Keller-Box Scheme to Mixed Convection Flow Over a Solid Sphere with the Effect of MHD

Abstract

Mixed convection is the combination of a free convection caused by the buoyancy forces due to the different density and a forced convection due to external forces that increase the heat exchange rate. This means that, in free convection, the effect of external forces is significant besides buoyancy forces. In this study the fluid type with viscoelastic effect is non-Newtonian. The viscoelastic fluids that pass over a surface of a sphere form a thin layer, which due to their dominant viscosity is called by the border layer. The obtained limiting layer is analyzed with the thickness of the boundary layer- near the lower stagnating point, then obtained dimensional boundary layer equations, continuity, momentum, and energy equations.
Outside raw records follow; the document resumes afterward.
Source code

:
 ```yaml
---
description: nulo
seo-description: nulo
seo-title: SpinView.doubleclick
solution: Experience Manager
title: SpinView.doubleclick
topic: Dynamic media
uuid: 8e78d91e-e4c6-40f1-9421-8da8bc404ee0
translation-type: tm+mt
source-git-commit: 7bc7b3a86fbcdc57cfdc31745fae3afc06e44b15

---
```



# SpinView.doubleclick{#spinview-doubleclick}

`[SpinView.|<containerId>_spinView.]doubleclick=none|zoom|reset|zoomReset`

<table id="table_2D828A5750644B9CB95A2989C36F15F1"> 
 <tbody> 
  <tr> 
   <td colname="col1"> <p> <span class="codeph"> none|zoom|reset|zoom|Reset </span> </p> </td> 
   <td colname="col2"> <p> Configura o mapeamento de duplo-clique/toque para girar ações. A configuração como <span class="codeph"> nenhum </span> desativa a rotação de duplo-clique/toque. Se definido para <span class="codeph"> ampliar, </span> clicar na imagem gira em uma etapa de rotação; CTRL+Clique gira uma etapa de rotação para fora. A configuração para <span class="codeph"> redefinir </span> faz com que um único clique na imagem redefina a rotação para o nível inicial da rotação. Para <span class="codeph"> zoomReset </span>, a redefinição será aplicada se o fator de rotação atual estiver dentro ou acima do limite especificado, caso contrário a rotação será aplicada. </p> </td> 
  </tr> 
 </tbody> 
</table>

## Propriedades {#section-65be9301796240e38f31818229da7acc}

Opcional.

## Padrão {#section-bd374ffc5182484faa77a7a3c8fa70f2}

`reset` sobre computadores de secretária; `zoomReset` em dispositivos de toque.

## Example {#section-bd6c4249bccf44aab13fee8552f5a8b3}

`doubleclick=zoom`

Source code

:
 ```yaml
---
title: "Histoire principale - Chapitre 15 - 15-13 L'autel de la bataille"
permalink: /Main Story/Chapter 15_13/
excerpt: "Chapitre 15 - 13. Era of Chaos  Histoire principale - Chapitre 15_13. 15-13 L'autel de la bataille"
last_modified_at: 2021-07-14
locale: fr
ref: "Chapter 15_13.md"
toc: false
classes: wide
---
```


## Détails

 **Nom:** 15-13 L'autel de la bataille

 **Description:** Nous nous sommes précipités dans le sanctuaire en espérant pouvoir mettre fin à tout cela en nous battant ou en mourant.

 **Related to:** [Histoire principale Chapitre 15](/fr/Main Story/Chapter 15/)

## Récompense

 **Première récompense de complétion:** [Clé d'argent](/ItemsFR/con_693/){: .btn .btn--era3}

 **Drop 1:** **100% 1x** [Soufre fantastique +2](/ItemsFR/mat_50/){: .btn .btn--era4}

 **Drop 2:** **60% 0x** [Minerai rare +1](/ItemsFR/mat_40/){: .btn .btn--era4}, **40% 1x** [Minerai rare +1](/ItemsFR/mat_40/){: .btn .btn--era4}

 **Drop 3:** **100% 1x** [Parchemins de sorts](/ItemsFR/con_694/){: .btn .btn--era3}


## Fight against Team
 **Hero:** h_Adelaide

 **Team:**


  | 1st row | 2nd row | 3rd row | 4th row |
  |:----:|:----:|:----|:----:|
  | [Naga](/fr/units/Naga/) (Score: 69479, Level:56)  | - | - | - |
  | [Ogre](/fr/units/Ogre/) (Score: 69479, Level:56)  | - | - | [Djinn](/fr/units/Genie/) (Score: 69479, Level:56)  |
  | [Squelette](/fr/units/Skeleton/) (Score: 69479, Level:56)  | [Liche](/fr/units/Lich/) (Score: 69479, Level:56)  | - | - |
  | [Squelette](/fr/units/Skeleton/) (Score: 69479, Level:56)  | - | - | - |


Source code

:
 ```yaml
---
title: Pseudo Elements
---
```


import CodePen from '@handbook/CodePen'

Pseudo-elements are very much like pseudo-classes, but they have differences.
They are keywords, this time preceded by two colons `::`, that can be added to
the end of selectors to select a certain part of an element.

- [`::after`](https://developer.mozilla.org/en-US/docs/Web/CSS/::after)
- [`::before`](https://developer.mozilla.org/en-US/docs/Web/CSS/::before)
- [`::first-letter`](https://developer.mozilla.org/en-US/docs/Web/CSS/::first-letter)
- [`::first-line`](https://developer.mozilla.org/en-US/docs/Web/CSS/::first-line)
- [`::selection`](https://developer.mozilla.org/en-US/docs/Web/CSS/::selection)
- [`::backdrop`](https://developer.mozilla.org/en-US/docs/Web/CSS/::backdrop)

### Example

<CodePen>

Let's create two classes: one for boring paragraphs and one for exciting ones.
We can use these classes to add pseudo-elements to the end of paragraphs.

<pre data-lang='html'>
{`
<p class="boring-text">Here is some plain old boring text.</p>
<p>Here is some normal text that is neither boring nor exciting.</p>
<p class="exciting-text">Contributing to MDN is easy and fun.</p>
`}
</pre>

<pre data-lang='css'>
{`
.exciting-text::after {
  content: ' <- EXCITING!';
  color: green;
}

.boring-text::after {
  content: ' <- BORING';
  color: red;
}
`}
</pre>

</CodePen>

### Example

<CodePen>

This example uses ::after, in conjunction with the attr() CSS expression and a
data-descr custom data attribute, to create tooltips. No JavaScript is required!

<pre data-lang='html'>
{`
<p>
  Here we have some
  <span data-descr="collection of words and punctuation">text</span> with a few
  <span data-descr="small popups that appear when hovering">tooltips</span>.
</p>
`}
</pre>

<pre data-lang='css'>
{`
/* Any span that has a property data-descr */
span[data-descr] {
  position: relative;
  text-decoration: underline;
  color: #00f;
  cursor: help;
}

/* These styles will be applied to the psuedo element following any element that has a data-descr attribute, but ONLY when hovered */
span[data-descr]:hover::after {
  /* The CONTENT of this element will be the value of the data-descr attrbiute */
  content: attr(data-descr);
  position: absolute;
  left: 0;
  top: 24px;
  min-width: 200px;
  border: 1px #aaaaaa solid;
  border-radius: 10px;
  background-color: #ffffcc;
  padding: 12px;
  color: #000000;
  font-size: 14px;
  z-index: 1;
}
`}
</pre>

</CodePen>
These dimensional boundary layer equations are then transformed into non-dimensional boundary layer equations by using non-dimensional variables. Further, the non-dimensional boundary layer equations are transformed into ordinary differential equations by using stream function, so that obtained the non-similar boundary layer equations. These non-similar boundary layer equations are solved numerically by using finite difference method of Keller-Box. The discretization results are non-linear and it should be linearized using newton linearization technique. The numerical solutions are analyzed the effect of Prandtl number, viscoelastic, mixed convection, and MHD parameters towards velocity profile, temperature profile, and wall temperature.